In the end, they’re so dang cheap I just don’t bother with getting them anywhere but one of Shure’s official dealers anymore. Not worth the headache.

Caveat emptor.

BT
« Last Edit: December 27, 2017, 03:17:31 PM by rackmonkey »
Whether you think you can or you think you can't, you're probably right.

Whoops

Re: SM57 vs PDM-57 think it's the right place to post this
« Reply #13 on: December 27, 2017, 03:35:18 PM »
In the end, they’re so dang cheap I just don’t bother with getting them anywhere but one of Shure’s official dealers anymore. Not worth the headache.

+1

Re: SM57 vs PDM-57 think it's the right place to post this
« Reply #14 on: December 27, 2017, 05:10:46 PM »
We buy ours new from shure, I test them all and mark them accordingly, considering they are so cheap the tolerances aren't too bad. My favourite is Mexican produced from the early 2000s. My least favourite is a new American made one.

In my years I have had new old stock 58s and knackered ones, 78s, beta 58s, 545s, unispheres and just about every other incarnation of the unidyne design.

Vintage vs new has had little effect on the quality of sound produced in my view and neither does the location in which it was made, it's more a case of pot luck.
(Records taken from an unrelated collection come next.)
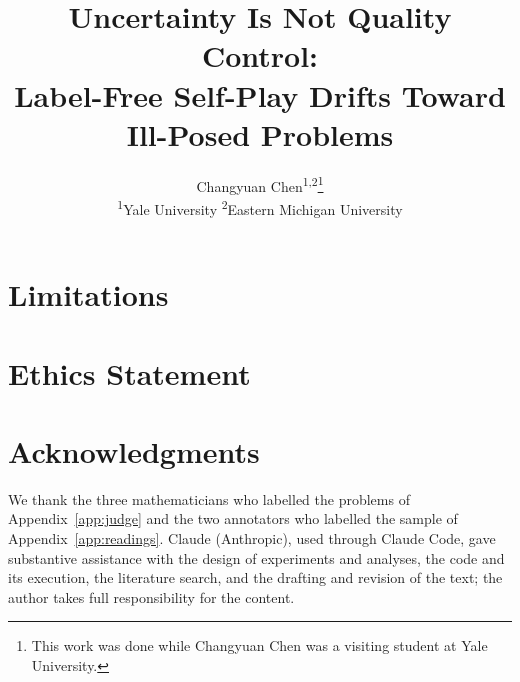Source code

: \documentclass[11pt]{article}
\title{Uncertainty Is Not Quality Control:\\ Label-Free Self-Play Drifts Toward Ill-Posed Problems}
\author{Changyuan Chen\textsuperscript{1,2}\thanks{This work was done while Changyuan Chen was a visiting student at Yale University.} \\
  \textsuperscript{1}Yale University \quad \textsuperscript{2}Eastern Michigan University}
\begin{document}
\maketitle











\section*{Limitations}


\section*{Ethics Statement}


\section*{Acknowledgments}
We thank the three mathematicians who labelled the problems of Appendix~\ref{app:judge} and the two annotators who labelled the sample of Appendix~\ref{app:readings}. Claude (Anthropic), used through Claude Code, gave substantive assistance with the design of experiments and analyses, the code and its execution, the literature search, and the drafting and revision of the text; the author takes full responsibility for the content.



\appendix

\end{document}

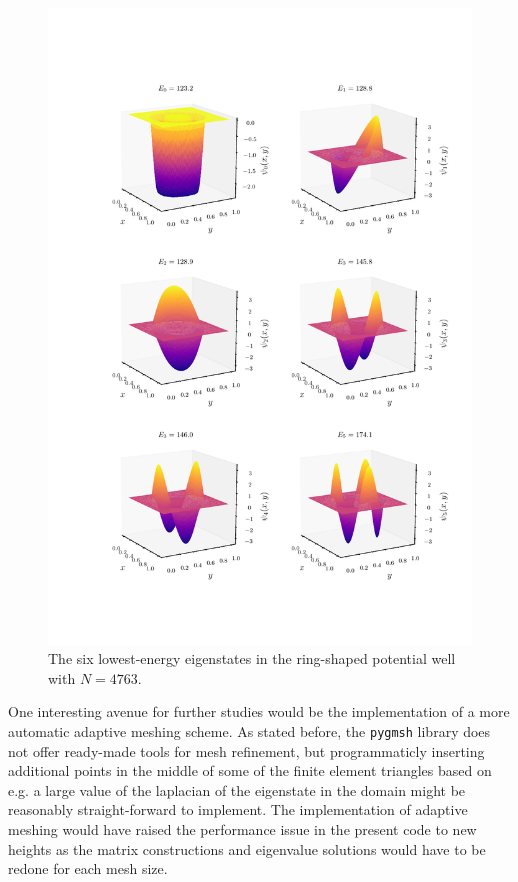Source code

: \documentclass[a4paper,12pt]{article}
\begin{document}
\begin{figure}[H]
\centering
\vspace{-5cm}
\includegraphics[width=\textwidth]{../figs/eigenfuncs_circle.pdf}
\caption{The six lowest-energy eigenstates in the ring-shaped potential well with $N=4763$.}
\label{fig: circleEigFuncs}
\end{figure}

\cleardoublepage

One interesting avenue for further studies would be the implementation of a more automatic adaptive meshing scheme. As stated before, the \texttt{pygmsh} library does not offer ready-made tools for mesh refinement, but programmaticly inserting additional points in the middle of some of the finite element triangles based on e.g. a large value of the laplacian of the eigenstate in the domain might be reasonably straight-forward to implement. The implementation of adaptive meshing would have raised the performance issue in the present code to new heights as the matrix constructions and eigenvalue solutions would have to be redone for each mesh size.
\end{document}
That said, all are eminently usable.

Counterfeits are a pain, I've yet to hear one that is right but they are certainly getting closer. 

Considering the negligible effect location *or* era plays in the sound quality produced and coupled with the low retail price I can see absolutely no good reason to purchase a shure mic from anyone other than the manufacturer or manufacturer approved dealer.


Whoops

Re: SM57 vs PDM-57 think it's the right place to post this
« Reply #15 on: December 28, 2017, 12:51:41 AM »
Counterfeits are a pain, I've yet to hear one that is right but they are certainly getting closer. 

Just to be clear, counterfeit mics are only similar on the outside.
They make the outside look as close at possible to the original but the insides are completely different including the capsule.
So basically it's a different mic with the same looks














rackmonkey

Re: SM57 vs PDM-57 think it's the right place to post this
« Reply #16 on: December 28, 2017, 03:04:24 AM »
If only it were that simple. Those comparison pictures have been around for several years. The counterfeiters don’t sit still. They look at these sort of photo essays and improve their products based on the shortcomings identified. Since those were taken, some fakes have gotten much closer to the originals. You can’t just tell by the wire color any more, or by the lack of a quality control stamp on the plastic wire retainer, or the shape of the headbasket, concavity of the grille, etc. It can be extremely difficult to spot the better fakes now based on cosmetics alone.

And they often do have better capsules in them than the fakes from 10 years ago. Back then, they often were so bad they sounded like the capsule was shot (the “transformer” in some I had were just metal slugs with yellow tape around the center). The latest ones I had sounded pretty decent but were lacking in the mid lows, with a bit too much boost in the 5k -8k range. If you didn’t know what a real one was supposed to sound like, you might not have even questioned it.

There’s money to be made doing this, so the people behind it haven’t shied away from making investments to keep their business from diminishing. It’s a moving target, unfortunately.

BT
Whether you think you can or you think you can't, you're probably right.

Spino

Re: SM57 vs PDM-57 think it's the right place to post this
« Reply #17 on: December 29, 2017, 09:03:39 AM »

There’s money to be made doing this, so the people behind it haven’t shied away from making investments to keep their business from diminishing. It’s a moving target, unfortunately.

BT

One has to wonder how much money is left there to be made, I'd reckon the more the quality and resemblance of the counterfeit goes up, the less these guys have gains.